# [Material for the task]
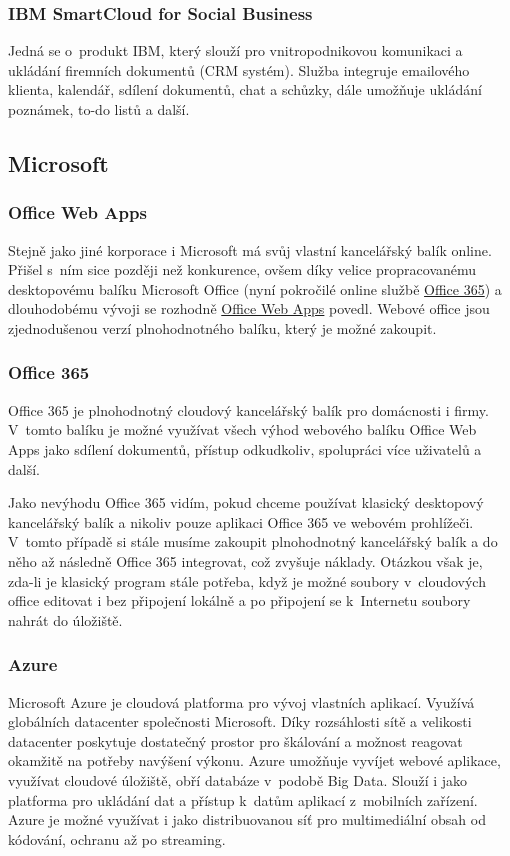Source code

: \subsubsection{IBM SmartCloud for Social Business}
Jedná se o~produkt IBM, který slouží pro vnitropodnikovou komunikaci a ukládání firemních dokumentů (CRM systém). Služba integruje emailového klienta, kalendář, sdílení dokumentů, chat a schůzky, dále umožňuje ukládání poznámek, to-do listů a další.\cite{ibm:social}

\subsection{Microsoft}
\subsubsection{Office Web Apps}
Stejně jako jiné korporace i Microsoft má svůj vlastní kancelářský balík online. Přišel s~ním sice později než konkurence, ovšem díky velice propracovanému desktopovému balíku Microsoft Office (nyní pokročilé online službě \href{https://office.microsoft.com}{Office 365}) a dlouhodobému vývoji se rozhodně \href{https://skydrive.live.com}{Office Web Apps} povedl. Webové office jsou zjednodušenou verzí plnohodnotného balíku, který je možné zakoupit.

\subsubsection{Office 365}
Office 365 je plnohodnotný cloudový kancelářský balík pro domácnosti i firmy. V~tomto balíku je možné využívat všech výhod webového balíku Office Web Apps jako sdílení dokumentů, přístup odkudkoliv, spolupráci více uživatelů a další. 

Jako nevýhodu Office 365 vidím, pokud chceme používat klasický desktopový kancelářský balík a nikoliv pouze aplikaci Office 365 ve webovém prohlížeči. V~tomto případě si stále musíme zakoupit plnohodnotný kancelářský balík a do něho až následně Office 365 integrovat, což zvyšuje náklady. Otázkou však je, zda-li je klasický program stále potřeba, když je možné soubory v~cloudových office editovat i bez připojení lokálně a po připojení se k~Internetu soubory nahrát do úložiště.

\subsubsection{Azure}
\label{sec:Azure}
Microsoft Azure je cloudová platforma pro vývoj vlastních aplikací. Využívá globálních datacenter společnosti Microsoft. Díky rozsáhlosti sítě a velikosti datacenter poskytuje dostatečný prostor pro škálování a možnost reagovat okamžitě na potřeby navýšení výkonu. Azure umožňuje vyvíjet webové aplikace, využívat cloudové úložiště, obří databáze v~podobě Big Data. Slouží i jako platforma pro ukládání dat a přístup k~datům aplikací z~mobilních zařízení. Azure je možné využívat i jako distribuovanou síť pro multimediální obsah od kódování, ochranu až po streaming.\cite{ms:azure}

# [Activity]
From the material above, copy exactly the lines between the line holding "Stejně jako jiné" and the line holding "Office 365 je", inclusive, and only those.

# [Response]
Stejně jako jiné korporace i Microsoft má svůj vlastní kancelářský balík online. Přišel s~ním sice později než konkurence, ovšem díky velice propracovanému desktopovému balíku Microsoft Office (nyní pokročilé online službě \href{https://office.microsoft.com}{Office 365}) a dlouhodobému vývoji se rozhodně \href{https://skydrive.live.com}{Office Web Apps} povedl. Webové office jsou zjednodušenou verzí plnohodnotného balíku, který je možné zakoupit.

\subsubsection{Office 365}
Office 365 je plnohodnotný cloudový kancelářský balík pro domácnosti i firmy. V~tomto balíku je možné využívat všech výhod webového balíku Office Web Apps jako sdílení dokumentů, přístup odkudkoliv, spolupráci více uživatelů a další. 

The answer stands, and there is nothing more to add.